[Opening SOURCE DATA section]

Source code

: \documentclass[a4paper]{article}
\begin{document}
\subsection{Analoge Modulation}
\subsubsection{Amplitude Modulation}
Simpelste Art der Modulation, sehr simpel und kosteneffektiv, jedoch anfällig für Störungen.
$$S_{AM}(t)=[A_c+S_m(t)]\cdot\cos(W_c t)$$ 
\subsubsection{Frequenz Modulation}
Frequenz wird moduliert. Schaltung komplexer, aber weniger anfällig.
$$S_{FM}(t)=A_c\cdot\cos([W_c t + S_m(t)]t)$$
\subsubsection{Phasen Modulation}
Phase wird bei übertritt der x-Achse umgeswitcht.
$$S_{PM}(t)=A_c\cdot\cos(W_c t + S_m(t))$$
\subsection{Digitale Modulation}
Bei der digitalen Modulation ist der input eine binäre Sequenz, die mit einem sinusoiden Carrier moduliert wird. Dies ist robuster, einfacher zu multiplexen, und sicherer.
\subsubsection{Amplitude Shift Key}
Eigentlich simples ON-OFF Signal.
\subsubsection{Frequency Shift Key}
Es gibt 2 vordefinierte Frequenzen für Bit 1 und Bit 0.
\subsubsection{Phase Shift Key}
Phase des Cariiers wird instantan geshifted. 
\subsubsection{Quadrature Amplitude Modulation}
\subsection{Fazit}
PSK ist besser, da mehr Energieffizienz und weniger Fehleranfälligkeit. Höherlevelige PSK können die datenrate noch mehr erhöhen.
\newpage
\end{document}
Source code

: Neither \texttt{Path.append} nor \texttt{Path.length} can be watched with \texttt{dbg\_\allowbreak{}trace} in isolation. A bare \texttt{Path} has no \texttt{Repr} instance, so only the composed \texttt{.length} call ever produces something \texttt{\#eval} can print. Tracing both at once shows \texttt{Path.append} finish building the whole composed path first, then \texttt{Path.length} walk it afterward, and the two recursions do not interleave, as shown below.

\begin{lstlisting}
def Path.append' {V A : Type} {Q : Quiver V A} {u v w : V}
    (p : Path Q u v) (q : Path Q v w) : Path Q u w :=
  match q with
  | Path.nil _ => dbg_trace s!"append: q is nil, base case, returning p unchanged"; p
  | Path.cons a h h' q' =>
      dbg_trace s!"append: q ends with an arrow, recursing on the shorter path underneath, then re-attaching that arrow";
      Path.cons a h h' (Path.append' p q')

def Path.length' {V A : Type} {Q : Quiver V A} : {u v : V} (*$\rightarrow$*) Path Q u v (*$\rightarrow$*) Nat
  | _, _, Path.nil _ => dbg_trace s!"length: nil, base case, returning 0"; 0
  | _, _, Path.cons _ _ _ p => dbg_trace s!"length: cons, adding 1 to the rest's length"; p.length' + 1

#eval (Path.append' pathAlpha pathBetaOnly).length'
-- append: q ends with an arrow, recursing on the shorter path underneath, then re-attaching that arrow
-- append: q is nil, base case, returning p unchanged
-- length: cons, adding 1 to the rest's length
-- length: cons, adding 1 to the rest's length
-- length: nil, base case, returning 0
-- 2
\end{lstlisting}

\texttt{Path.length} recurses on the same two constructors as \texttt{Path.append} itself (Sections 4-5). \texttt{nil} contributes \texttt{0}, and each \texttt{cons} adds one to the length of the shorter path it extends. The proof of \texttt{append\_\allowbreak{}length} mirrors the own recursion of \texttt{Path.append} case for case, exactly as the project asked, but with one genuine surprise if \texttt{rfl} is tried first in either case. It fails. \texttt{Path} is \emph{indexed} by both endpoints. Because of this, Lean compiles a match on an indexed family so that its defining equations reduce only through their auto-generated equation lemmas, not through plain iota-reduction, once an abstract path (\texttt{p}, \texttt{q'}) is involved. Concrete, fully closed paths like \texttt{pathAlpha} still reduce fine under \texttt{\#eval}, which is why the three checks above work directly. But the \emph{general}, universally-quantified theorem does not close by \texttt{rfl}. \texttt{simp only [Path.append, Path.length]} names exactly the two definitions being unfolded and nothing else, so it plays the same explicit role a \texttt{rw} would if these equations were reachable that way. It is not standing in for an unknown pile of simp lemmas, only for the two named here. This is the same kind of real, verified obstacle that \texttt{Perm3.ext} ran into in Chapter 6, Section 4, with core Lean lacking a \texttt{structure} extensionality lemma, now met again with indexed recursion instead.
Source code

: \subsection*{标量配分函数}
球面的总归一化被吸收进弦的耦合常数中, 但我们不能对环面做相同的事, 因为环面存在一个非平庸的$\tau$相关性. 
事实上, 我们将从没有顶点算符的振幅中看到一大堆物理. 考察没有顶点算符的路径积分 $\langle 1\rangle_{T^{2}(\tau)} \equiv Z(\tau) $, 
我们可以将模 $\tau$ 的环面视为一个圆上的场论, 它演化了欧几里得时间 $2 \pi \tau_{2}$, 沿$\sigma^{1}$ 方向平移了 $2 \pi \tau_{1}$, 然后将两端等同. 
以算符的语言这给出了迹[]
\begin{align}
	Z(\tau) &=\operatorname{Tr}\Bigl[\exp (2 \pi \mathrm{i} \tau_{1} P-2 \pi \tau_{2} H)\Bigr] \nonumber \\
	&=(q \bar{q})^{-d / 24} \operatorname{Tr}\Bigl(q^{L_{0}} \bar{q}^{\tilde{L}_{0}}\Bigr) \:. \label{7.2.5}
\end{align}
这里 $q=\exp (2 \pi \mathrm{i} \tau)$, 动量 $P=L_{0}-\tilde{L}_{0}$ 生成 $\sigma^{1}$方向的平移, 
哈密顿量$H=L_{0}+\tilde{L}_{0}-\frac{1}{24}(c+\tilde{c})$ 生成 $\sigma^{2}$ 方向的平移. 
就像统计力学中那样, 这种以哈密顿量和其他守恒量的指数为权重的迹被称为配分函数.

[Closing SOURCE DATA section]

● **DIRECTIONS**:
Retype the first line of the entries and every line after it, please, through the line that contains "Phase wird bei". Add nothing.

● **ANSWER TO THE EXERCISE**:
Source code

: \documentclass[a4paper]{article}
\begin{document}
\subsection{Analoge Modulation}
\subsubsection{Amplitude Modulation}
Simpelste Art der Modulation, sehr simpel und kosteneffektiv, jedoch anfällig für Störungen.
$$S_{AM}(t)=[A_c+S_m(t)]\cdot\cos(W_c t)$$ 
\subsubsection{Frequenz Modulation}
Frequenz wird moduliert. Schaltung komplexer, aber weniger anfällig.
$$S_{FM}(t)=A_c\cdot\cos([W_c t + S_m(t)]t)$$
\subsubsection{Phasen Modulation}
Phase wird bei übertritt der x-Achse umgeswitcht.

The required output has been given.